• _Input for this task_:
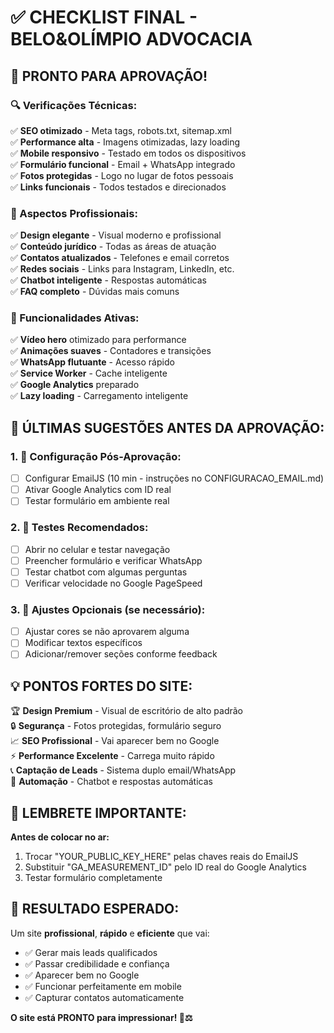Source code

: # ✅ CHECKLIST FINAL - BELO&OLÍMPIO ADVOCACIA

## 🎯 **PRONTO PARA APROVAÇÃO!**

### **🔍 Verificações Técnicas:**

✅ **SEO otimizado** - Meta tags, robots.txt, sitemap.xml  
✅ **Performance alta** - Imagens otimizadas, lazy loading  
✅ **Mobile responsivo** - Testado em todos os dispositivos  
✅ **Formulário funcional** - Email + WhatsApp integrado  
✅ **Fotos protegidas** - Logo no lugar de fotos pessoais  
✅ **Links funcionais** - Todos testados e direcionados

### **💼 Aspectos Profissionais:**

✅ **Design elegante** - Visual moderno e profissional  
✅ **Conteúdo jurídico** - Todas as áreas de atuação  
✅ **Contatos atualizados** - Telefones e email corretos  
✅ **Redes sociais** - Links para Instagram, LinkedIn, etc.  
✅ **Chatbot inteligente** - Respostas automáticas  
✅ **FAQ completo** - Dúvidas mais comuns

### **🚀 Funcionalidades Ativas:**

✅ **Vídeo hero** otimizado para performance  
✅ **Animações suaves** - Contadores e transições  
✅ **WhatsApp flutuante** - Acesso rápido  
✅ **Service Worker** - Cache inteligente  
✅ **Google Analytics** preparado  
✅ **Lazy loading** - Carregamento inteligente

## 📝 **ÚLTIMAS SUGESTÕES ANTES DA APROVAÇÃO:**

### **1. 🔧 Configuração Pós-Aprovação:**

- [ ] Configurar EmailJS (10 min - instruções no CONFIGURACAO_EMAIL.md)
- [ ] Ativar Google Analytics com ID real
- [ ] Testar formulário em ambiente real

### **2. 📱 Testes Recomendados:**

- [ ] Abrir no celular e testar navegação
- [ ] Preencher formulário e verificar WhatsApp
- [ ] Testar chatbot com algumas perguntas
- [ ] Verificar velocidade no Google PageSpeed

### **3. 🎨 Ajustes Opcionais (se necessário):**

- [ ] Ajustar cores se não aprovarem alguma
- [ ] Modificar textos específicos
- [ ] Adicionar/remover seções conforme feedback

## 💡 **PONTOS FORTES DO SITE:**

🏆 **Design Premium** - Visual de escritório de alto padrão  
🔒 **Segurança** - Fotos protegidas, formulário seguro  
📈 **SEO Profissional** - Vai aparecer bem no Google  
⚡ **Performance Excelente** - Carrega muito rápido  
📞 **Captação de Leads** - Sistema duplo email/WhatsApp  
🤖 **Automação** - Chatbot e respostas automáticas

## 🚨 **LEMBRETE IMPORTANTE:**

**Antes de colocar no ar:**

1. Trocar "YOUR_PUBLIC_KEY_HERE" pelas chaves reais do EmailJS
2. Substituir "GA_MEASUREMENT_ID" pelo ID real do Google Analytics
3. Testar formulário completamente

## 🎉 **RESULTADO ESPERADO:**

Um site **profissional**, **rápido** e **eficiente** que vai:

- ✅ Gerar mais leads qualificados
- ✅ Passar credibilidade e confiança
- ✅ Aparecer bem no Google
- ✅ Funcionar perfeitamente em mobile
- ✅ Capturar contatos automaticamente

**O site está PRONTO para impressionar! 🚀⚖️**
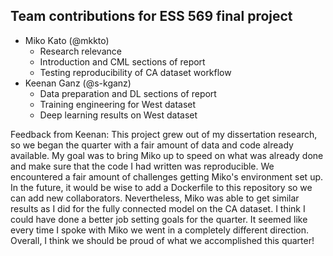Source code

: ## Team contributions for ESS 569 final project

 - Miko Kato (@mkkto)
   - Research relevance
   - Introduction and CML sections of report
   - Testing reproducibility of CA dataset workflow
 - Keenan Ganz (@s-kganz)
   - Data preparation and DL sections of report  
   - Training engineering for West dataset
   - Deep learning results on West dataset

Feedback from Keenan:
This project grew out of my dissertation research, so we began the quarter with a fair amount of data and code already available. My goal was to bring Miko up to speed on what was already done and make sure that the code I had written was reproducible. We encountered a fair amount of challenges getting Miko's environment set up. In the future, it would be wise to add a Dockerfile to this repository so we can add new collaborators. Nevertheless, Miko was able to get similar results as I did for the fully connected model on the CA dataset. I think I could have done a better job setting goals for the quarter. It seemed like every time I spoke with Miko we went in a completely different direction. Overall, I think we should be proud of what we accomplished this quarter!

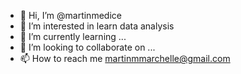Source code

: - 👋 Hi, I’m @martinmedice
- 👀 I’m interested in learn data analysis
- 🌱 I’m currently learning ...
- 💞️ I’m looking to collaborate on ...
- 📫 How to reach me martinmmarchelle@gmail.com

<!---
martinmedice/martinmedice is a ✨ special ✨ repository because its `README.md` (this file) appears on your GitHub profile.
You can click the Preview link to take a look at your changes.
--->
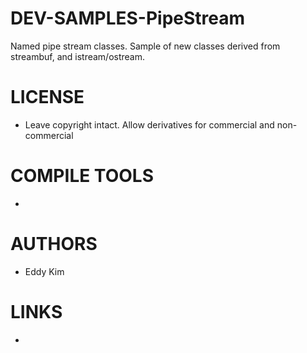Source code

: DEV-SAMPLES-PipeStream
======================

Named pipe stream classes. Sample of new classes derived from streambuf, and istream/ostream.

LICENSE
===============
* Leave copyright intact. Allow derivatives for commercial and non-commercial

COMPILE TOOLS
===============
* 
 
AUTHORS
===============
* Eddy Kim

LINKS
===============
* 
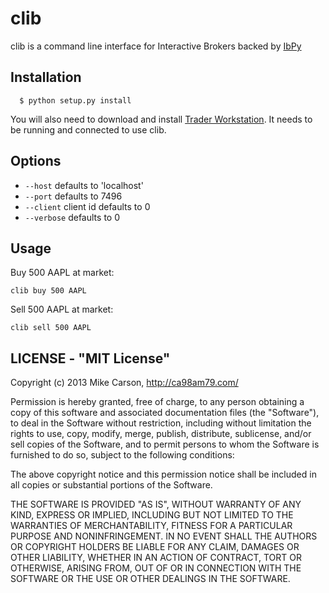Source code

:# clib

clib is a command line interface for Interactive Brokers backed by [IbPy](https://github.com/blampe/IbPy)

## Installation

	  $ python setup.py install

You will also need to download and install [Trader Workstation](http://www.interactivebrokers.com/en/?f=tws).  It needs to be running and connected to use clib.

## Options
  
  - `--host` defaults to 'localhost'
  - `--port` defaults to 7496
  - `--client` client id defaults to 0
  - `--verbose` defaults to 0

## Usage

Buy 500 AAPL at market:

	clib buy 500 AAPL
	
Sell 500 AAPL at market:

	clib sell 500 AAPL

## LICENSE - "MIT License"

Copyright (c) 2013 Mike Carson, http://ca98am79.com/

Permission is hereby granted, free of charge, to any person
obtaining a copy of this software and associated documentation
files (the "Software"), to deal in the Software without
restriction, including without limitation the rights to use,
copy, modify, merge, publish, distribute, sublicense, and/or sell
copies of the Software, and to permit persons to whom the
Software is furnished to do so, subject to the following
conditions:

The above copyright notice and this permission notice shall be
included in all copies or substantial portions of the Software.

THE SOFTWARE IS PROVIDED "AS IS", WITHOUT WARRANTY OF ANY KIND,
EXPRESS OR IMPLIED, INCLUDING BUT NOT LIMITED TO THE WARRANTIES
OF MERCHANTABILITY, FITNESS FOR A PARTICULAR PURPOSE AND
NONINFRINGEMENT. IN NO EVENT SHALL THE AUTHORS OR COPYRIGHT
HOLDERS BE LIABLE FOR ANY CLAIM, DAMAGES OR OTHER LIABILITY,
WHETHER IN AN ACTION OF CONTRACT, TORT OR OTHERWISE, ARISING
FROM, OUT OF OR IN CONNECTION WITH THE SOFTWARE OR THE USE OR
OTHER DEALINGS IN THE SOFTWARE.
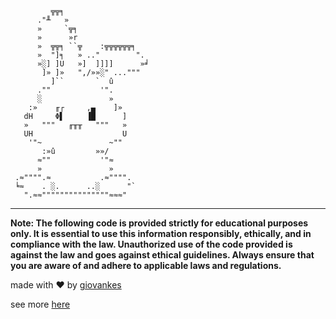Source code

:              ╦╦╕
          ."╨   »
          »     `╦╕
          »      »r
          »  ╦╦╕ ``╦    :╦╦╦╦╦╦╕
          »  "]╕   » .."        ".
          »░] ]U   »]  ]]]]      »╛
           ]» ]»   ",/»»░" ..."""
             ]``       `  û
          .""           '".
          ░               »
        :»    ╓┌     ,▄    ]»
       dH     Φ▌     ▐█      ]
       »   """   ╓╥╥   """   »
       UH                    U
        '"~               ~""
           :»û         »»/
          ≈""           '"≈
          »               »
     .≈"""".≈           .≈"""".
     ╘≈    . ░.      ..░      "`
       ".≈≈"""""""""""""""≈≈≈"

---

**Note: The following code is provided strictly for educational purposes only. It is essential to use this information responsibly, ethically, and in compliance with the law. Unauthorized use of the code provided is against the law and goes against ethical guidelines. Always ensure that you are aware of and adhere to applicable laws and regulations.**

made with ❤ by [giovankes](https://github.com/giovankes)

see more [here](https://bunnysh.site)
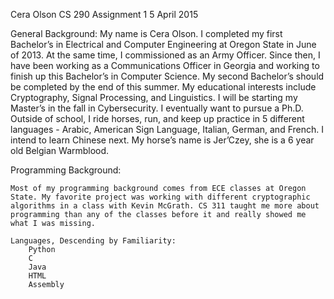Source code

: Cera Olson
CS 290
Assignment 1
5 April 2015

General Background:
	My name is Cera Olson. I completed my first Bachelor’s in Electrical and Computer Engineering at Oregon State in June of 2013. At the same time, I commissioned as an Army Officer. Since then, I have been working as a Communications Officer in Georgia and working to finish up this Bachelor’s in Computer Science. My second Bachelor’s should be completed by the end of this summer. My educational interests include Cryptography, Signal Processing, and Linguistics. I will be starting my Master’s in the fall in Cybersecurity. I eventually want to pursue a Ph.D. 
	Outside of school, I ride horses, run, and keep up practice in 5 different languages - Arabic, American Sign Language, Italian, German, and French. I intend to learn Chinese next. My horse’s name is Jer’Czey, she is a 6 year old Belgian Warmblood. 


Programming Background:

	Most of my programming background comes from ECE classes at Oregon State. My favorite project was working with different cryptographic algorithms in a class with Kevin McGrath. CS 311 taught me more about programming than any of the classes before it and really showed me what I was missing.

	Languages, Descending by Familiarity:
		Python
		C
		Java
		HTML
		Assembly
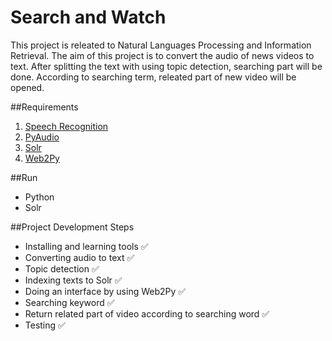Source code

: 
# Search and Watch
This project is releated to Natural Languages Processing and Information Retrieval. 
The aim of this project is to convert the audio of news videos to text. After splitting the text with using topic detection, searching part will be done. According to searching term, releated part of new video will be opened.

##Requirements

1. [Speech Recognition](https://pypi.python.org/pypi/SpeechRecognition)
2. [PyAudio](https://pypi.python.org/pypi/SpeechRecognition/)
3. [Solr](http://lucene.apache.org/solr/)
4. [Web2Py](http://www.web2py.com/)

##Run

* Python
* Solr

##Project Development Steps

* Installing and learning tools :white_check_mark:
* Converting audio to text :white_check_mark:
* Topic detection :white_check_mark:
* Indexing texts to Solr :white_check_mark:
* Doing an interface by using Web2Py :white_check_mark:
* Searching keyword :white_check_mark:
* Return related part of video according to searching word :white_check_mark:
* Testing :white_check_mark:
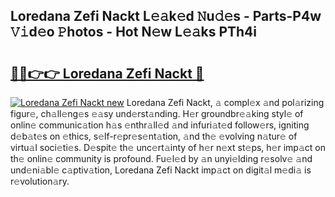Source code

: ## Loredana Zefi Nackt L𝚎𝚊k𝚎d 𝙽u𝚍𝚎s - Parts-P4w 𝚅𝚒d𝚎o 𝙿hotos - Hot N𝚎w L𝚎𝚊ks PTh4i

# <h2><a href="http://kv0bsjk.teov.top/?on=Loredana+Zefi+Nackt">🔗🔗👉👉 Loredana Zefi Nackt 🔗</a></h2>

[![Loredana Zefi Nackt new](https://i.imgur.com/QqkWNDz.gif)](http://kv0bsjk.teov.top/?on=Loredana+Zefi+Nackt)
Loredana Zefi Nackt, 𝚊 compl𝚎x 𝚊nd pol𝚊rizing figur𝚎, ch𝚊ll𝚎ng𝚎s 𝚎𝚊sy und𝚎rst𝚊nding. H𝚎r groundbr𝚎𝚊king styl𝚎 of onlin𝚎 communic𝚊tion h𝚊s 𝚎nthr𝚊ll𝚎d 𝚊nd infuri𝚊t𝚎d follow𝚎rs, igniting d𝚎b𝚊t𝚎s on 𝚎thics, s𝚎lf-r𝚎pr𝚎s𝚎nt𝚊tion, 𝚊nd th𝚎 𝚎volving n𝚊tur𝚎 of virtu𝚊l soci𝚎ti𝚎s. D𝚎spit𝚎 th𝚎 unc𝚎rt𝚊inty of h𝚎r n𝚎xt st𝚎ps, h𝚎r imp𝚊ct on th𝚎 onlin𝚎 community is profound. Fu𝚎l𝚎d by 𝚊n unyi𝚎lding r𝚎solv𝚎 𝚊nd und𝚎ni𝚊bl𝚎 c𝚊ptiv𝚊tion, Loredana Zefi Nackt imp𝚊ct on digit𝚊l m𝚎di𝚊 is r𝚎volution𝚊ry.
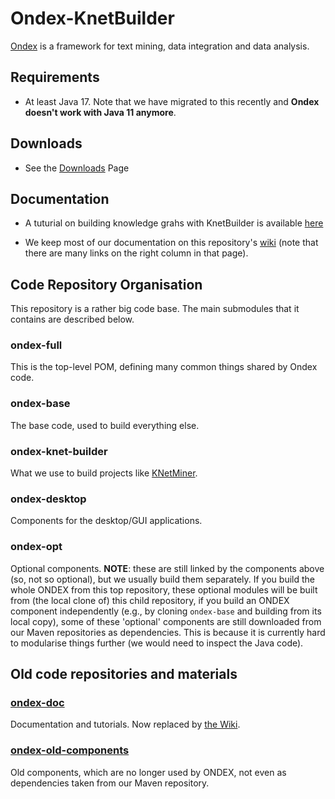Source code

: # Ondex-KnetBuilder

[Ondex](http://www.ondex.org/) is a framework for text mining, data integration and data analysis. 


## Requirements

 - At least Java 17. Note that we have migrated to this recently and **Ondex doesn't work with Java 11 anymore**. 

## Downloads

 - See the [Downloads](https://github.com/Rothamsted/ondex-knet-builder/wiki/Downloads) Page

## Documentation

 - A tuturial on building knowledge grahs with KnetBuilder is available [here](https://github.com/Rothamsted/knetbuilder/wiki/Building-Knowledge-Networks)
 
 - We keep most of our documentation on this repository's 
 [wiki](https://github.com/Rothamsted/ondex-knet-builder/wiki) (note that there are many links on the right column in 
 that page).
 

## Code Repository Organisation

This repository is a rather big code base. The main submodules that it contains are described below.


### ondex-full

This is the top-level POM, defining many common things shared by Ondex code.

### ondex-base
The base code, used to build everything else.

### ondex-knet-builder
What we use to build projects like [KNetMiner](http://knetminer.rothamsted.ac.uk).

### ondex-desktop
Components for the desktop/GUI applications.

### ondex-opt
Optional components. **NOTE**: these are still linked by the components above (so, not so optional), but we usually 
build them separately. If you build the whole ONDEX from this top repository, these optional modules will be built 
from (the local clone of) this child repository, if you build an ONDEX component independently (e.g., by cloning 
`ondex-base` and building from its local copy), some of these 'optional' components are still downloaded from our 
Maven repositories as dependencies. This is because it is currently hard to modularise things further (we would need 
to inspect the Java code).


## Old code repositories and materials

### [ondex-doc](https://github.com/Rothamsted/ondex-doc.git)
Documentation and tutorials. Now replaced by [the Wiki](https://github.com/Rothamsted/knetbuilder/wiki).

### [ondex-old-components](https://github.com/Rothamsted/ondex-old-components)
Old components, which are no longer used by ONDEX, not even as dependencies taken from our Maven repository.
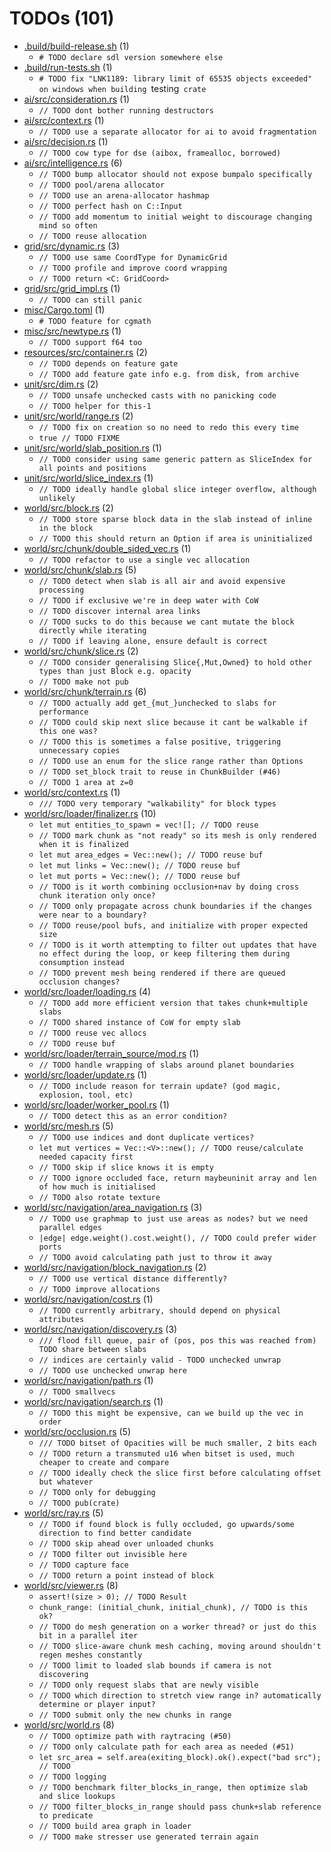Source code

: # TODOs (101)
 * [.build/build-release.sh](.build/build-release.sh) (1)
   * `# TODO declare sdl version somewhere else`
 * [.build/run-tests.sh](.build/run-tests.sh) (1)
   * `# TODO fix "LNK1189: library limit of 65535 objects exceeded" on windows when building `testing` crate`
 * [ai/src/consideration.rs](ai/src/consideration.rs) (1)
   * `// TODO dont bother running destructors`
 * [ai/src/context.rs](ai/src/context.rs) (1)
   * `// TODO use a separate allocator for ai to avoid fragmentation`
 * [ai/src/decision.rs](ai/src/decision.rs) (1)
   * `// TODO cow type for dse (aibox, framealloc, borrowed)`
 * [ai/src/intelligence.rs](ai/src/intelligence.rs) (6)
   * `// TODO bump allocator should not expose bumpalo specifically`
   * `// TODO pool/arena allocator`
   * `// TODO use an arena-allocator hashmap`
   * `// TODO perfect hash on C::Input`
   * `// TODO add momentum to initial weight to discourage changing mind so often`
   * `// TODO reuse allocation`
 * [grid/src/dynamic.rs](grid/src/dynamic.rs) (3)
   * `// TODO use same CoordType for DynamicGrid`
   * `// TODO profile and improve coord wrapping`
   * `// TODO return <C: GridCoord>`
 * [grid/src/grid_impl.rs](grid/src/grid_impl.rs) (1)
   * `// TODO can still panic`
 * [misc/Cargo.toml](misc/Cargo.toml) (1)
   * `# TODO feature for cgmath`
 * [misc/src/newtype.rs](misc/src/newtype.rs) (1)
   * `// TODO support f64 too`
 * [resources/src/container.rs](resources/src/container.rs) (2)
   * `// TODO depends on feature gate`
   * `// TODO add feature gate info e.g. from disk, from archive`
 * [unit/src/dim.rs](unit/src/dim.rs) (2)
   * `// TODO unsafe unchecked casts with no panicking code`
   * `// TODO helper for this-1`
 * [unit/src/world/range.rs](unit/src/world/range.rs) (2)
   * `// TODO fix on creation so no need to redo this every time`
   * `true // TODO FIXME`
 * [unit/src/world/slab_position.rs](unit/src/world/slab_position.rs) (1)
   * `// TODO consider using same generic pattern as SliceIndex for all points and positions`
 * [unit/src/world/slice_index.rs](unit/src/world/slice_index.rs) (1)
   * `// TODO ideally handle global slice integer overflow, although unlikely`
 * [world/src/block.rs](world/src/block.rs) (2)
   * `// TODO store sparse block data in the slab instead of inline in the block`
   * `// TODO this should return an Option if area is uninitialized`
 * [world/src/chunk/double_sided_vec.rs](world/src/chunk/double_sided_vec.rs) (1)
   * `// TODO refactor to use a single vec allocation`
 * [world/src/chunk/slab.rs](world/src/chunk/slab.rs) (5)
   * `// TODO detect when slab is all air and avoid expensive processing`
   * `// TODO if exclusive we're in deep water with CoW`
   * `// TODO discover internal area links`
   * `// TODO sucks to do this because we cant mutate the block directly while iterating`
   * `// TODO if leaving alone, ensure default is correct`
 * [world/src/chunk/slice.rs](world/src/chunk/slice.rs) (2)
   * `// TODO consider generalising Slice{,Mut,Owned} to hold other types than just Block e.g. opacity`
   * `// TODO make not pub`
 * [world/src/chunk/terrain.rs](world/src/chunk/terrain.rs) (6)
   * `// TODO actually add get_{mut_}unchecked to slabs for performance`
   * `// TODO could skip next slice because it cant be walkable if this one was?`
   * `// TODO this is sometimes a false positive, triggering unnecessary copies`
   * `// TODO use an enum for the slice range rather than Options`
   * `// TODO set_block trait to reuse in ChunkBuilder (#46)`
   * `// TODO 1 area at z=0`
 * [world/src/context.rs](world/src/context.rs) (1)
   * `/// TODO very temporary "walkability" for block types`
 * [world/src/loader/finalizer.rs](world/src/loader/finalizer.rs) (10)
   * `let mut entities_to_spawn = vec![]; // TODO reuse`
   * `// TODO mark chunk as "not ready" so its mesh is only rendered when it is finalized`
   * `let mut area_edges = Vec::new(); // TODO reuse buf`
   * `let mut links = Vec::new(); // TODO reuse buf`
   * `let mut ports = Vec::new(); // TODO reuse buf`
   * `// TODO is it worth combining occlusion+nav by doing cross chunk iteration only once?`
   * `// TODO only propagate across chunk boundaries if the changes were near to a boundary?`
   * `// TODO reuse/pool bufs, and initialize with proper expected size`
   * `// TODO is it worth attempting to filter out updates that have no effect during the loop, or keep filtering them during consumption instead`
   * `// TODO prevent mesh being rendered if there are queued occlusion changes?`
 * [world/src/loader/loading.rs](world/src/loader/loading.rs) (4)
   * `// TODO add more efficient version that takes chunk+multiple slabs`
   * `// TODO shared instance of CoW for empty slab`
   * `// TODO reuse vec allocs`
   * `// TODO reuse buf`
 * [world/src/loader/terrain_source/mod.rs](world/src/loader/terrain_source/mod.rs) (1)
   * `// TODO handle wrapping of slabs around planet boundaries`
 * [world/src/loader/update.rs](world/src/loader/update.rs) (1)
   * `// TODO include reason for terrain update? (god magic, explosion, tool, etc)`
 * [world/src/loader/worker_pool.rs](world/src/loader/worker_pool.rs) (1)
   * `// TODO detect this as an error condition?`
 * [world/src/mesh.rs](world/src/mesh.rs) (5)
   * `// TODO use indices and dont duplicate vertices?`
   * `let mut vertices = Vec::<V>::new(); // TODO reuse/calculate needed capacity first`
   * `// TODO skip if slice knows it is empty`
   * `// TODO ignore occluded face, return maybeuninit array and len of how much is initialised`
   * `// TODO also rotate texture`
 * [world/src/navigation/area_navigation.rs](world/src/navigation/area_navigation.rs) (3)
   * `// TODO use graphmap to just use areas as nodes? but we need parallel edges`
   * `|edge| edge.weight().cost.weight(), // TODO could prefer wider ports`
   * `// TODO avoid calculating path just to throw it away`
 * [world/src/navigation/block_navigation.rs](world/src/navigation/block_navigation.rs) (2)
   * `// TODO use vertical distance differently?`
   * `// TODO improve allocations`
 * [world/src/navigation/cost.rs](world/src/navigation/cost.rs) (1)
   * `// TODO currently arbitrary, should depend on physical attributes`
 * [world/src/navigation/discovery.rs](world/src/navigation/discovery.rs) (3)
   * `/// flood fill queue, pair of (pos, pos this was reached from) TODO share between slabs`
   * `// indices are certainly valid - TODO unchecked unwrap`
   * `// TODO use unchecked unwrap here`
 * [world/src/navigation/path.rs](world/src/navigation/path.rs) (1)
   * `// TODO smallvecs`
 * [world/src/navigation/search.rs](world/src/navigation/search.rs) (1)
   * `// TODO this might be expensive, can we build up the vec in order`
 * [world/src/occlusion.rs](world/src/occlusion.rs) (5)
   * `/// TODO bitset of Opacities will be much smaller, 2 bits each`
   * `// TODO return a transmuted u16 when bitset is used, much cheaper to create and compare`
   * `// TODO ideally check the slice first before calculating offset but whatever`
   * `// TODO only for debugging`
   * `// TODO pub(crate)`
 * [world/src/ray.rs](world/src/ray.rs) (5)
   * `// TODO if found block is fully occluded, go upwards/some direction to find better candidate`
   * `// TODO skip ahead over unloaded chunks`
   * `// TODO filter out invisible here`
   * `// TODO capture face`
   * `// TODO return a point instead of block`
 * [world/src/viewer.rs](world/src/viewer.rs) (8)
   * `assert!(size > 0); // TODO Result`
   * `chunk_range: (initial_chunk, initial_chunk), // TODO is this ok?`
   * `// TODO do mesh generation on a worker thread? or just do this bit in a parallel iter`
   * `// TODO slice-aware chunk mesh caching, moving around shouldn't regen meshes constantly`
   * `// TODO limit to loaded slab bounds if camera is not discovering`
   * `// TODO only request slabs that are newly visible`
   * `// TODO which direction to stretch view range in? automatically determine or player input?`
   * `// TODO submit only the new chunks in range`
 * [world/src/world.rs](world/src/world.rs) (8)
   * `// TODO optimize path with raytracing (#50)`
   * `// TODO only calculate path for each area as needed (#51)`
   * `let src_area = self.area(exiting_block).ok().expect("bad src"); // TODO`
   * `// TODO logging`
   * `// TODO benchmark filter_blocks_in_range, then optimize slab and slice lookups`
   * `// TODO filter_blocks_in_range should pass chunk+slab reference to predicate`
   * `// TODO build area graph in loader`
   * `// TODO make stresser use generated terrain again`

• _Exercise goal_:
From the entries above, extract only the lines running from the one containing "TODO discover internal" through the one containing "TODO very temporary", inclusive.

• _Written reply_:
   * `// TODO discover internal area links`
   * `// TODO sucks to do this because we cant mutate the block directly while iterating`
   * `// TODO if leaving alone, ensure default is correct`
 * [world/src/chunk/slice.rs](world/src/chunk/slice.rs) (2)
   * `// TODO consider generalising Slice{,Mut,Owned} to hold other types than just Block e.g. opacity`
   * `// TODO make not pub`
 * [world/src/chunk/terrain.rs](world/src/chunk/terrain.rs) (6)
   * `// TODO actually add get_{mut_}unchecked to slabs for performance`
   * `// TODO could skip next slice because it cant be walkable if this one was?`
   * `// TODO this is sometimes a false positive, triggering unnecessary copies`
   * `// TODO use an enum for the slice range rather than Options`
   * `// TODO set_block trait to reuse in ChunkBuilder (#46)`
   * `// TODO 1 area at z=0`
 * [world/src/context.rs](world/src/context.rs) (1)
   * `/// TODO very temporary "walkability" for block types`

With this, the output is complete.